/---

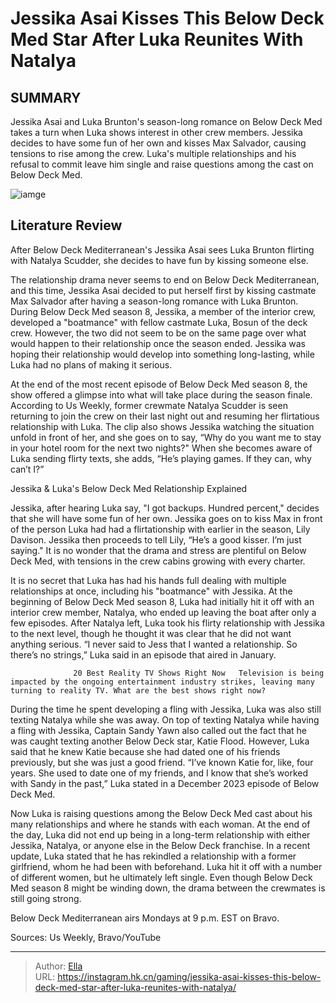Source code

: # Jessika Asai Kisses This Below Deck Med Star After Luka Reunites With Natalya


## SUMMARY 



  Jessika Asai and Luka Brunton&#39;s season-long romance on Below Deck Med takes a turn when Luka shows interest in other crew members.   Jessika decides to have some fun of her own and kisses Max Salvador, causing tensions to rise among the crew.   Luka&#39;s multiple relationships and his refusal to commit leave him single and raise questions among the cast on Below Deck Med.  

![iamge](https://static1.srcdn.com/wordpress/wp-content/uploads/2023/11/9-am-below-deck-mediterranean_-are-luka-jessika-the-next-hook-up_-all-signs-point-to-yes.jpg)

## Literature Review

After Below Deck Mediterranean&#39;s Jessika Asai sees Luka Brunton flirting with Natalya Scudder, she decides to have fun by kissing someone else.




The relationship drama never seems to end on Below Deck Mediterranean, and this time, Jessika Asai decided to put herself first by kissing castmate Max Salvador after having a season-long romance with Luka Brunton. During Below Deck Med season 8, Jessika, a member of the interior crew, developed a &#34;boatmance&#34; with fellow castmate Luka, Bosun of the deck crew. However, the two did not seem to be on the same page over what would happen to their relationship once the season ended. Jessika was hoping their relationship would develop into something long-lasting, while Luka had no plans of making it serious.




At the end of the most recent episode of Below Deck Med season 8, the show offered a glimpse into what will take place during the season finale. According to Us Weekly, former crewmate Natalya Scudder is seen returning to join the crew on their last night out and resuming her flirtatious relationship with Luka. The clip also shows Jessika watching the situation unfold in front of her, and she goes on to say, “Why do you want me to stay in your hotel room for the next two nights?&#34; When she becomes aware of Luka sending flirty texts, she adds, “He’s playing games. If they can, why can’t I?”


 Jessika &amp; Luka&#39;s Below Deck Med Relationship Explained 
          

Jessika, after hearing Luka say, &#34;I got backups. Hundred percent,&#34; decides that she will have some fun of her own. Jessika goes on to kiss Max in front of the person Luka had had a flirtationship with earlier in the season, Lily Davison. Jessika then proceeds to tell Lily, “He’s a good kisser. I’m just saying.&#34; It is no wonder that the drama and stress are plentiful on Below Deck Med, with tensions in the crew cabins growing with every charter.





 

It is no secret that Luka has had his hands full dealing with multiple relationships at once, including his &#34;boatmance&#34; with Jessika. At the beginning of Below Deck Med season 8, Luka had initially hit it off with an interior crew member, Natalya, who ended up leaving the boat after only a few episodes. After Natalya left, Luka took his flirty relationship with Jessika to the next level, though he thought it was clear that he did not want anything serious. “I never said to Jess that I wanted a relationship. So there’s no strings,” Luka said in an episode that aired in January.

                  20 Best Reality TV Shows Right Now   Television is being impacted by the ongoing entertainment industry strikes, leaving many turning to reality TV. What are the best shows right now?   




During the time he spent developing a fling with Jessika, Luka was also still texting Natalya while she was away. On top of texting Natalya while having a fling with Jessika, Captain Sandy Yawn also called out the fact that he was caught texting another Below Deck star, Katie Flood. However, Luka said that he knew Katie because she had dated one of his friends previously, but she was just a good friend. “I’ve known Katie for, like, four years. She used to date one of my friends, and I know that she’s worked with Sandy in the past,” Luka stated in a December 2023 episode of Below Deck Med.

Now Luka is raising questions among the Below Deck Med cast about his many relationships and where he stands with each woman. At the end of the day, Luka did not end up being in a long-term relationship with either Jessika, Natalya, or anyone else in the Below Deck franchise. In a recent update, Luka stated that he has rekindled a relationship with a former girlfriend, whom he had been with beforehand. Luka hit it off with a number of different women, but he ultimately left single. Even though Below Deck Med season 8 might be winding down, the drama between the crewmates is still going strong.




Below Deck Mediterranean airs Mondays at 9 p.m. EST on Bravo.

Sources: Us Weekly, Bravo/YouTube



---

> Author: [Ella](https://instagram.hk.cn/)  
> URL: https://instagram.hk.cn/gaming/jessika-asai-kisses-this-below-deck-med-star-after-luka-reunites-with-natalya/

\---

> _WHAT THIS TASK INVOLVES_:
The required output is every line from the beginning of the material above through the line with "The relationship drama", exact and without pictures.

> _WRITTEN ANSWER_:
Source code

: # Jessika Asai Kisses This Below Deck Med Star After Luka Reunites With Natalya


## SUMMARY 



  Jessika Asai and Luka Brunton&#39;s season-long romance on Below Deck Med takes a turn when Luka shows interest in other crew members.   Jessika decides to have some fun of her own and kisses Max Salvador, causing tensions to rise among the crew.   Luka&#39;s multiple relationships and his refusal to commit leave him single and raise questions among the cast on Below Deck Med.  

![iamge](https://static1.srcdn.com/wordpress/wp-content/uploads/2023/11/9-am-below-deck-mediterranean_-are-luka-jessika-the-next-hook-up_-all-signs-point-to-yes.jpg)

## Literature Review

After Below Deck Mediterranean&#39;s Jessika Asai sees Luka Brunton flirting with Natalya Scudder, she decides to have fun by kissing someone else.




The relationship drama never seems to end on Below Deck Mediterranean, and this time, Jessika Asai decided to put herself first by kissing castmate Max Salvador after having a season-long romance with Luka Brunton. During Below Deck Med season 8, Jessika, a member of the interior crew, developed a &#34;boatmance&#34; with fellow castmate Luka, Bosun of the deck crew. However, the two did not seem to be on the same page over what would happen to their relationship once the season ended. Jessika was hoping their relationship would develop into something long-lasting, while Luka had no plans of making it serious.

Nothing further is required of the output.